§ **TASK TO CARRY OUT**:
Every line in the records below that holds "minipage" must be identified and copied.

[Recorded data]
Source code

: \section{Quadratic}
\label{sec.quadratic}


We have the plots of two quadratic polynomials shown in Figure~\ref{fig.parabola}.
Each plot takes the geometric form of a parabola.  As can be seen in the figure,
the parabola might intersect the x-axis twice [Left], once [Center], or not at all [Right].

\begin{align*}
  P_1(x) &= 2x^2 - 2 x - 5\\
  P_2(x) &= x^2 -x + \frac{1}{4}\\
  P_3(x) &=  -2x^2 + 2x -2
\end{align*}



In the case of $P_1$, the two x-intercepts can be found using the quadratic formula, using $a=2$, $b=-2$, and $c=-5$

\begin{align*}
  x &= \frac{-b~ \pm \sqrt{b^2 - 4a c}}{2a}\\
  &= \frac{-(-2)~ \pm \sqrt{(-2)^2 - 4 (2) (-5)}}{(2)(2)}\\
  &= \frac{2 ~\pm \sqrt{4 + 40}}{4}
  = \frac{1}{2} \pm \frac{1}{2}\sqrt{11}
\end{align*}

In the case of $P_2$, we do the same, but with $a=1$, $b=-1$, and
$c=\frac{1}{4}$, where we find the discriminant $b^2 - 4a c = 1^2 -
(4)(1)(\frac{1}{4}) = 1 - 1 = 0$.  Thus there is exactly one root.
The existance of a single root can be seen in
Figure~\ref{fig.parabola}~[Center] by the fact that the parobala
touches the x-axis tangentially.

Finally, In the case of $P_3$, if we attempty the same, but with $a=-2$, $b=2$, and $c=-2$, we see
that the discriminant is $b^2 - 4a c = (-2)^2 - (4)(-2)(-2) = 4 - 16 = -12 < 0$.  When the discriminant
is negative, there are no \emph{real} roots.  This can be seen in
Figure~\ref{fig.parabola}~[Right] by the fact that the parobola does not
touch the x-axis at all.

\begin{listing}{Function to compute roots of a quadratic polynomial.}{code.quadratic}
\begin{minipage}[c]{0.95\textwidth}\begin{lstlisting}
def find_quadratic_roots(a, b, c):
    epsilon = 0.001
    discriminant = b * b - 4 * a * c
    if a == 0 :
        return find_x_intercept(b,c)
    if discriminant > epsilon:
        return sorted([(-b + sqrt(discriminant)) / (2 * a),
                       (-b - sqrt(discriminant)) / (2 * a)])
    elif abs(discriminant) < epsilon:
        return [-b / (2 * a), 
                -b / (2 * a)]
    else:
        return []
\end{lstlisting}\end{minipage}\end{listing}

§ **FINISHED TASK**:
\begin{minipage}[c]{0.95\textwidth}\begin{lstlisting}
\end{lstlisting}\end{minipage}\end{listing}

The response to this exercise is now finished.